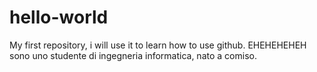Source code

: # hello-world
My first repository, i will use it to learn how to use github. 
EHEHEHEHEH sono uno studente di ingegneria informatica, nato a comiso.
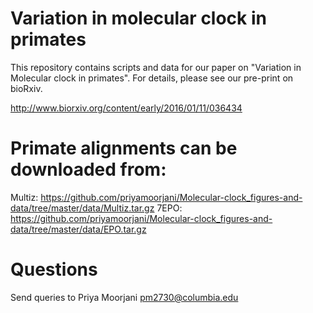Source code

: # Variation in molecular clock in primates

This repository contains scripts and data for our paper on "Variation in Molecular clock in primates". For details, please see our pre-print on bioRxiv. 

http://www.biorxiv.org/content/early/2016/01/11/036434

# Primate alignments can be downloaded from:
Multiz: https://github.com/priyamoorjani/Molecular-clock_figures-and-data/tree/master/data/Multiz.tar.gz
7EPO: https://github.com/priyamoorjani/Molecular-clock_figures-and-data/tree/master/data/EPO.tar.gz

# Questions
Send queries to Priya Moorjani <pm2730@columbia.edu>
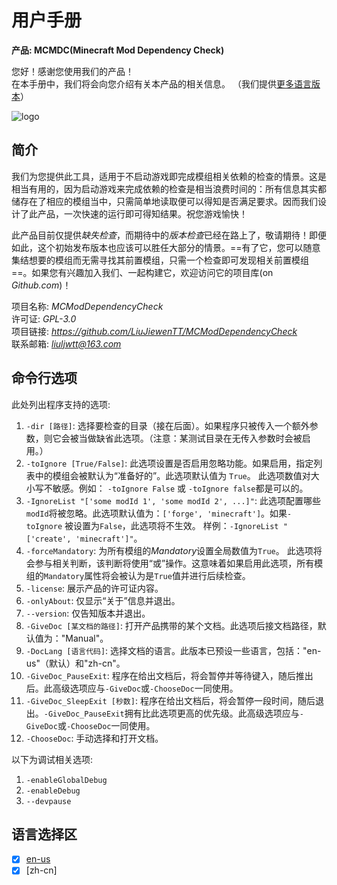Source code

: # 用户手册

**产品: MCMDC(Minecraft Mod Dependency Check)**

您好！感谢您使用我们的产品！<br/>
在本手册中，我们将会向您介绍有关本产品的相关信息。
（我们提供[更多语言版本](#语言选择区)）

![logo](../doc-res/MCMDC-2-GIF2.gif)

## 简介

我们为您提供此工具，适用于不启动游戏即完成模组相关依赖的检查的情景。这是相当有用的，因为启动游戏来完成依赖的检查是相当浪费时间的：所有信息其实都储存在了相应的模组当中，只需简单地读取便可以得知是否满足要求。因而我们设计了此产品，一次快速的运行即可得知结果。祝您游戏愉快！

此产品目前仅提供*缺失检查*，而期待中的*版本检查*已经在路上了，敬请期待！即便如此，这个初始发布版本也应该可以胜任大部分的情景。==有了它，您可以随意集结想要的模组而无需寻找其前置模组，只需一个检查即可发现相关前置模组==。如果您有兴趣加入我们、一起构建它，欢迎访问它的项目库(on *Github.com*)！

项目名称: *MCModDependencyCheck*<br/>
许可证: *GPL-3.0*<br/>
项目链接: *<https://github.com/LiuJiewenTT/MCModDependencyCheck>*<br/>
联系邮箱: *<liuljwtt@163.com>*

## 命令行选项

此处列出程序支持的选项:

1. `-dir [路径]`: 选择要检查的目录（接在后面）。如果程序只被传入一个额外参数，则它会被当做缺省此选项。（注意：某测试目录在无传入参数时会被启用。）
2. `-toIgnore [True/False]`: 此选项设置是否启用忽略功能。如果启用，指定列表中的模组会被默认为“准备好的”。此选项默认值为 `True`。 此选项数值对大小写不敏感。例如： `-toIgnore False` 或 `-toIgnore false`都是可以的。
3. `-IgnoreList "['some modId 1', 'some modId 2', ...]"`: 此选项配置哪些`modId`将被忽略。此选项默认值为：`['forge', 'minecraft']`。如果`-toIgnore` 被设置为`False`，此选项将不生效。 样例：`-IgnoreList "['create', 'minecraft']"`。
4. `-forceMandatory`: 为所有模组的*Mandatory*设置全局数值为`True`。 此选项将会参与相关判断，该判断将使用“或”操作。这意味着如果启用此选项，所有模组的`Mandatory`属性将会被认为是`True`值并进行后续检查。
5. `-license`: 展示产品的许可证内容。
6. `-onlyAbout`: 仅显示“关于”信息并退出。
7. `--version`: 仅告知版本并退出。
8. `-GiveDoc [某文档的路径]`: 打开产品携带的某个文档。此选项后接文档路径，默认值为："Manual"。
9. `-DocLang [语言代码]`: 选择文档的语言。此版本已预设一些语言，包括："en-us"（默认）和"zh-cn"。
10. `-GiveDoc_PauseExit`: 程序在给出文档后，将会暂停并等待键入，随后推出后。此高级选项应与`-GiveDoc`或`-ChooseDoc`一同使用。
11. `-GiveDoc_SleepExit [秒数]`: 程序在给出文档后，将会暂停一段时间，随后退出。`-GiveDoc_PauseExit`拥有比此选项更高的优先级。此高级选项应与`-GiveDoc`或`-ChooseDoc`一同使用。
12. `-ChooseDoc`: 手动选择和打开文档。

以下为调试相关选项:

1. `-enableGlobalDebug`
2. `-enableDebug`
3. `--devpause`

## 语言选择区

- [x] [en-us](../en-us/Manual.md)
- [x] [zh-cn]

===============

WHAT TO PRODUCE: Produce a verbatim copy of every entry, excluding pictures.

EXERCISE SOLUTION:
Source code

: # hello-world
My first repository, i will use it to learn how to use github. 
EHEHEHEHEH sono uno studente di ingegneria informatica, nato a comiso.
Source code

: # Variation in molecular clock in primates

This repository contains scripts and data for our paper on "Variation in Molecular clock in primates". For details, please see our pre-print on bioRxiv. 

http://www.biorxiv.org/content/early/2016/01/11/036434

# Primate alignments can be downloaded from:
Multiz: https://github.com/priyamoorjani/Molecular-clock_figures-and-data/tree/master/data/Multiz.tar.gz
7EPO: https://github.com/priyamoorjani/Molecular-clock_figures-and-data/tree/master/data/EPO.tar.gz

# Questions
Send queries to Priya Moorjani <pm2730@columbia.edu>
Source code

: # 用户手册

**产品: MCMDC(Minecraft Mod Dependency Check)**

您好！感谢您使用我们的产品！<br/>
在本手册中，我们将会向您介绍有关本产品的相关信息。
（我们提供[更多语言版本](#语言选择区)）

![logo](../doc-res/MCMDC-2-GIF2.gif)

## 简介

我们为您提供此工具，适用于不启动游戏即完成模组相关依赖的检查的情景。这是相当有用的，因为启动游戏来完成依赖的检查是相当浪费时间的：所有信息其实都储存在了相应的模组当中，只需简单地读取便可以得知是否满足要求。因而我们设计了此产品，一次快速的运行即可得知结果。祝您游戏愉快！

此产品目前仅提供*缺失检查*，而期待中的*版本检查*已经在路上了，敬请期待！即便如此，这个初始发布版本也应该可以胜任大部分的情景。==有了它，您可以随意集结想要的模组而无需寻找其前置模组，只需一个检查即可发现相关前置模组==。如果您有兴趣加入我们、一起构建它，欢迎访问它的项目库(on *Github.com*)！

项目名称: *MCModDependencyCheck*<br/>
许可证: *GPL-3.0*<br/>
项目链接: *<https://github.com/LiuJiewenTT/MCModDependencyCheck>*<br/>
联系邮箱: *<liuljwtt@163.com>*

## 命令行选项

此处列出程序支持的选项:

1. `-dir [路径]`: 选择要检查的目录（接在后面）。如果程序只被传入一个额外参数，则它会被当做缺省此选项。（注意：某测试目录在无传入参数时会被启用。）
2. `-toIgnore [True/False]`: 此选项设置是否启用忽略功能。如果启用，指定列表中的模组会被默认为“准备好的”。此选项默认值为 `True`。 此选项数值对大小写不敏感。例如： `-toIgnore False` 或 `-toIgnore false`都是可以的。
3. `-IgnoreList "['some modId 1', 'some modId 2', ...]"`: 此选项配置哪些`modId`将被忽略。此选项默认值为：`['forge', 'minecraft']`。如果`-toIgnore` 被设置为`False`，此选项将不生效。 样例：`-IgnoreList "['create', 'minecraft']"`。
4. `-forceMandatory`: 为所有模组的*Mandatory*设置全局数值为`True`。 此选项将会参与相关判断，该判断将使用“或”操作。这意味着如果启用此选项，所有模组的`Mandatory`属性将会被认为是`True`值并进行后续检查。
5. `-license`: 展示产品的许可证内容。
6. `-onlyAbout`: 仅显示“关于”信息并退出。
7. `--version`: 仅告知版本并退出。
8. `-GiveDoc [某文档的路径]`: 打开产品携带的某个文档。此选项后接文档路径，默认值为："Manual"。
9. `-DocLang [语言代码]`: 选择文档的语言。此版本已预设一些语言，包括："en-us"（默认）和"zh-cn"。
10. `-GiveDoc_PauseExit`: 程序在给出文档后，将会暂停并等待键入，随后推出后。此高级选项应与`-GiveDoc`或`-ChooseDoc`一同使用。
11. `-GiveDoc_SleepExit [秒数]`: 程序在给出文档后，将会暂停一段时间，随后退出。`-GiveDoc_PauseExit`拥有比此选项更高的优先级。此高级选项应与`-GiveDoc`或`-ChooseDoc`一同使用。
12. `-ChooseDoc`: 手动选择和打开文档。

以下为调试相关选项:

1. `-enableGlobalDebug`
2. `-enableDebug`
3. `--devpause`

## 语言选择区

- [x] [en-us](../en-us/Manual.md)
- [x] [zh-cn]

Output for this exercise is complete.